Un docente dell’Università di Pisa nel team internazionale che ha scoperto l’Homo naledi. È l’antropologo Damiano Marchi che ha studiato le caratteristiche locomotorie del nuovo ominine ritrovato in Sudafrica. «Naledi» nella lingua locale del Sudafrica significa «stella», con riferimento al sistema di caverne (Rising Star) dove l’ominine è stato rinvenuto (in italiano «stella che sorge»)
C’è anche un contributo pisano e italiano nel team internazionale, composto da più di cinquanta ricercatori, che ha lavorato sull’Homo naledi, il nuovo ominine i cui resti sono stati ritrovati in Sudafrica e la cui scoperta è stata annunciata in giornata dall’Università del Witwatersrand, dalla National Geographic Society e dalla National Research Foundation del Sudafrica.

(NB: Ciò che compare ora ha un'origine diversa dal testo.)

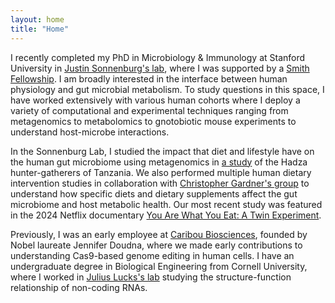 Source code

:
 ```yaml
---
layout: home
title: "Home"
---
```


I recently completed my PhD in Microbiology & Immunology at Stanford University in [Justin Sonnenburg's lab](https://sonnenburglab.stanford.edu/), where I was supported by a [Smith Fellowship](https://vpge.stanford.edu/fellowships-funding/sgf). I am broadly interested in the interface between human physiology and gut microbial metabolism. To study questions in this space, I have worked extensively with various human cohorts where I deploy a variety of computational and experimental techniques ranging from metagenomics to metabolomics to gnotobiotic mouse experiments to understand host-microbe interactions. 

In the Sonnenburg Lab, I studied the impact that diet and lifestyle have on the human gut microbiome using metagenomics in [a study](https://pubmed.ncbi.nlm.nih.gov/37348505/) of the Hadza hunter-gatherers of Tanzania. We also performed multiple human dietary intervention studies in collaboration with [Christopher Gardner's group](https://med.stanford.edu/nutrition.html) to understand how specific diets and dietary supplements affect the gut microbiome and host metabolic health. Our most recent study was featured in the 2024 Netflix documentary [You Are What You Eat: A Twin Experiment](https://www.netflix.com/title/81133260). 

Previously, I was an early employee at [Caribou Biosciences](https://www.cariboubio.com/), founded by Nobel laureate Jennifer Doudna, where we made early contributions to understanding Cas9-based genome editing in human cells. I have an undergraduate degree in Biological Engineering from Cornell University, where I worked in [Julius Lucks's lab](https://luckslab.org/) studying the structure-function relationship of non-coding RNAs.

Il dottor Damiano Marchi, antropologo del dipartimento di Biologia dell’Università di Pisa, è stato infatti chiamato a collaborare con l’équipe guidata dal professor Lee Berger e si è occupato in particolare dell’arto inferiore dell’ominine, con l’obiettivo di determinare le sue peculiarità locomotorie. Dagli studi effettuati è risultato che l’Homo naledi possedeva elementi anatomici unici, differenti sia dagli altri ominini fossili rinvenuti finora, sia dall’uomo moderno, pur dimostrando caratteristiche scheletriche che potrebbero indicare un adattamento locomotorio terricolo simile all’uomo moderno e forse anche un adattamento alla corsa. Grazie a questo contributo, il dottor Marchi è tra i coautori del lavoro di descrizione della nuova specie, pubblicato sulla rivista «eLife», e sarà primo autore del lavoro relativo allo studio dell’arto inferiore, che uscirà in un numero speciale del «Journal of Human Evolution», una delle riviste leader per gli studi paleoantropologici.
«Vista l’enorme quantità di materiale scheletrico a disposizione e la necessità di organizzare uno studio accurato e tempestivo – sintetizza il dottor Marchi – il professor Berger ha indetto un concorso internazionale per selezionare i massimi esperti nei vari campi della paleoantropologia. Alla fine sono stati individuati vari ricercatori di tutto il mondo, tra i quali sono stato scelto, come unico rappresentante italiano, per i miei studi sulla biomeccanica dello scheletro postcraniale dei primati umani e non umani; che ho utilizzato per creare modelli interpretativi relativi alla locomozione dei primi ominini».
I resti del nuovo ominine sono stati portati alla luce in due spedizioni scientifiche effettuate tra novembre 2013 e marzo 2014, con il finanziamento dell’Università del Witwatersrand e della National Geographic Society. Il materiale è stato rinvenuto nella Dinaledi Chamber, localizzata circa 30 metri in profondità all’interno del sistema di caverne denominato Rising Star, nella provincia di Gauteng in Sudafrica.
Il ritrovamento di oltre 1.550 reperti fossili attribuibili ad almeno 15 diversi individui e la presenza di quasi tutte le parti dello scheletro, ha permesso di descrivere la nuova specie in maniera molto accurata. L’Homo naledi [chiamato così perché «naledi» nella lingua locale del Sudafrica significa «stella», con riferimento al sistema di caverne (Rising Star) dove l’ominine è stato rinvenuto (in italiano «stella che sorge»)] appare come uno dei nostri antenati più antichi, alto un metro e mezzo, pesante circa 45 chilogrammi e dotato di un cervello piccolo della dimensione di un’arancia.
L’ominine è dotato di dita estremamente curve, più di qualunque altra specie simile, a testimonianza di una particolare abilità nell’arrampicarsi. I piedi, insieme alle lunghe gambe, suggeriscono inoltre che era predisposto per lunghi spostamenti. «La combinazione delle caratteristiche anatomiche – ha concluso il professor Berger, coordinatore del team che si è occupato della scoperta – distingue l’Homo naledi da ogni altra specie di ominine finora conosciuta».